Using a novel biomarker panel to track and measure kidney function, researchers at University of California San Diego School of Medicine and University of California San Francisco School of Medicine report that lowering systolic blood pressure to less than 120 mm Hg does not damage the kidney organ itself. Instead, any negative changes to clinical results are more likely due to decreased blood flow.

Previously, physicians believed significantly lowering high blood pressure in hypertensive patients damaged the kidneys.

The findings are published in the October 23 issue of Annals of Internal Medicine.
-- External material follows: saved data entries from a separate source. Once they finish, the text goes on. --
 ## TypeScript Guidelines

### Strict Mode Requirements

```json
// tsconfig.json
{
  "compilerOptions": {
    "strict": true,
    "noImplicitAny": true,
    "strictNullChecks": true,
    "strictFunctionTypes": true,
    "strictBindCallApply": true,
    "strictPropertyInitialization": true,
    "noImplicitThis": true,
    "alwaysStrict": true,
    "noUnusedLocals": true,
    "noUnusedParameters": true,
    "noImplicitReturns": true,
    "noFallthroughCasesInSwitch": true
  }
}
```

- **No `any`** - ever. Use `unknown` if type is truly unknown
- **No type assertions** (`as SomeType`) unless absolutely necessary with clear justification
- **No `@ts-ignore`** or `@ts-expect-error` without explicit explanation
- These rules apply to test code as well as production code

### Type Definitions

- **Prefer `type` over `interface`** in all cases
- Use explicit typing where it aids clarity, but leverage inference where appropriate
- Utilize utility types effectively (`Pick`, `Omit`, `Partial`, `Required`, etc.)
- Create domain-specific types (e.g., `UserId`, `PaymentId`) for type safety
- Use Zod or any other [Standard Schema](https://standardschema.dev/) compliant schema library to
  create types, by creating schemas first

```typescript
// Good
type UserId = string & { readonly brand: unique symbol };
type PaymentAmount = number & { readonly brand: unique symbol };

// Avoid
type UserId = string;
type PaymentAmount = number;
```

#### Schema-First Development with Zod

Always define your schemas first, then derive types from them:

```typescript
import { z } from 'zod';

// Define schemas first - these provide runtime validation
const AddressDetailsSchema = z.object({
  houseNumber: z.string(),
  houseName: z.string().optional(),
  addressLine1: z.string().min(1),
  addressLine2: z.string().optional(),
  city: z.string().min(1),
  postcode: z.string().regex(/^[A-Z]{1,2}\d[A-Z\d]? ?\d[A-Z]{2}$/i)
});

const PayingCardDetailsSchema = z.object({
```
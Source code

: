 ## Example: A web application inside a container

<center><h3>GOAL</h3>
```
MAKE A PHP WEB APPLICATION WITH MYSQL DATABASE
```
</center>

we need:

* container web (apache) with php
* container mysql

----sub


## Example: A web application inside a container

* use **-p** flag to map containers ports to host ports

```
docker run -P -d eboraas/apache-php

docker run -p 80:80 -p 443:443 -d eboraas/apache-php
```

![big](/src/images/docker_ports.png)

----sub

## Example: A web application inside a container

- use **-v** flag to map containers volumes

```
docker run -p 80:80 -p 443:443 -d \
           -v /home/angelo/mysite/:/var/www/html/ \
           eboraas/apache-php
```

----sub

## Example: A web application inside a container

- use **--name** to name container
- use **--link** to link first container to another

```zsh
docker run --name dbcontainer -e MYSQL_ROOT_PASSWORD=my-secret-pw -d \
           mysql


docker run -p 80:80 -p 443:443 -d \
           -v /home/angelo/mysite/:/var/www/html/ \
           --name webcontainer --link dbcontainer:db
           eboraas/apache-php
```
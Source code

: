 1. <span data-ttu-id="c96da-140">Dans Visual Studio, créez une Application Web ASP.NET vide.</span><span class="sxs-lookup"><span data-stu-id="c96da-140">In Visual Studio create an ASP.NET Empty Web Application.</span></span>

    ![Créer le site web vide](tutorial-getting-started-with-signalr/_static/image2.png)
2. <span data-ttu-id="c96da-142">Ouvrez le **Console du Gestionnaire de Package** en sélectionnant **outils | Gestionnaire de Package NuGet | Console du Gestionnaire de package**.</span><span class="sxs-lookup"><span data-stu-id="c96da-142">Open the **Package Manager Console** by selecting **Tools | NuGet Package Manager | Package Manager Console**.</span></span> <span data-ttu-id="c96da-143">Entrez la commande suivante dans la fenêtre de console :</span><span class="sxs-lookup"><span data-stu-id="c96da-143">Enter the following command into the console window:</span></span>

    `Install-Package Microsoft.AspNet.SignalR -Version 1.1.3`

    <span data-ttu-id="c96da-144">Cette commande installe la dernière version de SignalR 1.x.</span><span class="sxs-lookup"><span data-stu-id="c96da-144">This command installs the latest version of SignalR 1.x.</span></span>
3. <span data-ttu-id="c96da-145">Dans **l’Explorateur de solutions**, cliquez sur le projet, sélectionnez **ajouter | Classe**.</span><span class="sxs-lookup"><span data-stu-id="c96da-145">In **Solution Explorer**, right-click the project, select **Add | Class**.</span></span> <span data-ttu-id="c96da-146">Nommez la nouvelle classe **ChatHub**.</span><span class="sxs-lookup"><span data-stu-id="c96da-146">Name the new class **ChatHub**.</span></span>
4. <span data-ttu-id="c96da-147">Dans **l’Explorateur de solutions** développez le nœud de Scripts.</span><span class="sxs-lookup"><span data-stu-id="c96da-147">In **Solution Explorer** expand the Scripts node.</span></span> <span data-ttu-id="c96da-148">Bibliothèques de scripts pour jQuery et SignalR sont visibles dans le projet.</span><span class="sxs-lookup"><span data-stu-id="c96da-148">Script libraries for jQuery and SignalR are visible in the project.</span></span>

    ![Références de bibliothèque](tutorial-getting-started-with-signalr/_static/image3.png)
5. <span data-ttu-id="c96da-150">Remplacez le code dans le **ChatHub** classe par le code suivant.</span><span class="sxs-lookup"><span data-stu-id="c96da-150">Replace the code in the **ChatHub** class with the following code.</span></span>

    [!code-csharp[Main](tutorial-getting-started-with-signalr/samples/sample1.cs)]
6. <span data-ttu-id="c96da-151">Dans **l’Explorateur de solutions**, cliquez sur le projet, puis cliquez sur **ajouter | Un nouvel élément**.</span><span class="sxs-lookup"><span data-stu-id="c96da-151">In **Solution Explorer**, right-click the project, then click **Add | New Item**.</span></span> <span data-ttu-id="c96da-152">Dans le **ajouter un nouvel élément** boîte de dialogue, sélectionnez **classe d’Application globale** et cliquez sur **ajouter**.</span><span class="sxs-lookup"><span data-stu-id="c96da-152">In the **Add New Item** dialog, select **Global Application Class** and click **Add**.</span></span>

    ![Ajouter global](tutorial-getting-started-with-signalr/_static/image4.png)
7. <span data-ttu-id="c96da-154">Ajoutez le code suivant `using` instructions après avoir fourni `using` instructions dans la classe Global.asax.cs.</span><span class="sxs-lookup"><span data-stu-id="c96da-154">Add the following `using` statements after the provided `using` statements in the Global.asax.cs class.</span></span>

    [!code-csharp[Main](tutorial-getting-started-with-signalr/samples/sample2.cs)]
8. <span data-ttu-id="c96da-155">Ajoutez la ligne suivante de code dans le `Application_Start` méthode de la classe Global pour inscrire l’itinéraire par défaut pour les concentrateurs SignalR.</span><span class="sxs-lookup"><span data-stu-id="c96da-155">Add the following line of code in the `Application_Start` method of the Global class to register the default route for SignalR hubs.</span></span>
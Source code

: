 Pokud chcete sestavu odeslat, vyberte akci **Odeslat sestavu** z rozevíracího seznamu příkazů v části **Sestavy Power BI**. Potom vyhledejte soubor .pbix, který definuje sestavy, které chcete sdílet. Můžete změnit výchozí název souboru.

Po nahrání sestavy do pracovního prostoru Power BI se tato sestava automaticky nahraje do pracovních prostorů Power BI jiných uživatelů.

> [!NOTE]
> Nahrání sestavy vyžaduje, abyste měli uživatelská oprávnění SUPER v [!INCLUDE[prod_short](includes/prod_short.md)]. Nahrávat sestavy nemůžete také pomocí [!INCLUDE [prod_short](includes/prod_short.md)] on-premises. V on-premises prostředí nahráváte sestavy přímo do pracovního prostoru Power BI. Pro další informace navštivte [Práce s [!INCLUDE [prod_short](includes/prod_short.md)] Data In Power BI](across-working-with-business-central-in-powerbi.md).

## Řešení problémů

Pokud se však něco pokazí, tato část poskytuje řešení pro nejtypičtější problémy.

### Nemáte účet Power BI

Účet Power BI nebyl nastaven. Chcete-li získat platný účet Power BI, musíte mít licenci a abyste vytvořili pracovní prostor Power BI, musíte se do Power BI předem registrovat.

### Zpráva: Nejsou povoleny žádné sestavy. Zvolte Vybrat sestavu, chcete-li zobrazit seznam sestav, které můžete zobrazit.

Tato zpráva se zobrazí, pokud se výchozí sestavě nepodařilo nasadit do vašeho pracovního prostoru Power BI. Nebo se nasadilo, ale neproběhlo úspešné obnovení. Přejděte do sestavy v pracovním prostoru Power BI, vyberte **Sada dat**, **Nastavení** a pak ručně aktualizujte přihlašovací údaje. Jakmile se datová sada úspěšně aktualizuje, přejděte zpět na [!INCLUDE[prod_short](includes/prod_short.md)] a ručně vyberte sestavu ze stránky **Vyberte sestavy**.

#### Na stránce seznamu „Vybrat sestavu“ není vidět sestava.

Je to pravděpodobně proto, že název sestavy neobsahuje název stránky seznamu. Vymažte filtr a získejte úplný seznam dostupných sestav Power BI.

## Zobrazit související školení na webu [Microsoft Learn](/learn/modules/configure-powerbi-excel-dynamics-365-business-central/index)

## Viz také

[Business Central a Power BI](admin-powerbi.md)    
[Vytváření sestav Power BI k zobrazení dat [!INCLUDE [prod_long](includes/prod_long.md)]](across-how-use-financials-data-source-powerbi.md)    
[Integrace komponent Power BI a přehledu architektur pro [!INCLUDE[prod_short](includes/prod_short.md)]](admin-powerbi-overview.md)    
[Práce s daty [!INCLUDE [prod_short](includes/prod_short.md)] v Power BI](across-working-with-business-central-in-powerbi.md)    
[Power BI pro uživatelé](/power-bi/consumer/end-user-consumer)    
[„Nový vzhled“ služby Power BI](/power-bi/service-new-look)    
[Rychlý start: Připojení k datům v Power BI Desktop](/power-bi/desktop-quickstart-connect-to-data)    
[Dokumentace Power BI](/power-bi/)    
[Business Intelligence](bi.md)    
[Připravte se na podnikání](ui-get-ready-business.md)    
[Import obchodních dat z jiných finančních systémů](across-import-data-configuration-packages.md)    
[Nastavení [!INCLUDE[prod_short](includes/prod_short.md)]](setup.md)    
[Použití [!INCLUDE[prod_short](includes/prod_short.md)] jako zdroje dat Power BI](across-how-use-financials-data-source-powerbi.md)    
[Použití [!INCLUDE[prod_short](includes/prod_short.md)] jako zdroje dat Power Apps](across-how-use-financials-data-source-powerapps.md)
"There has always been debate surrounding how aggressively blood pressure should be treated since more aggressive treatment would require more medications and strain on the kidneys," said Joachim H. Ix, MD, chief of the Division of Nephrology-Hypertension at UC San Diego School of Medicine. "However, we now have evidence that apparent changes in kidney function are predominantly the result of less blood flood, not damage."

"The available tests that clinicians typically use to monitor kidney health are both antiquated and inadequate. The creatinine test results are leading clinicians to make the wrong decisions around blood pressure treatment," said Michael G. Shlipak, MD, MPH, scientific director of the Kidney Health Research Collaborative at UC San Francisco School of Medicine. "There is an urgent need to bring new kidney tests into clinical practice, so that we can monitor the health inside the kidney."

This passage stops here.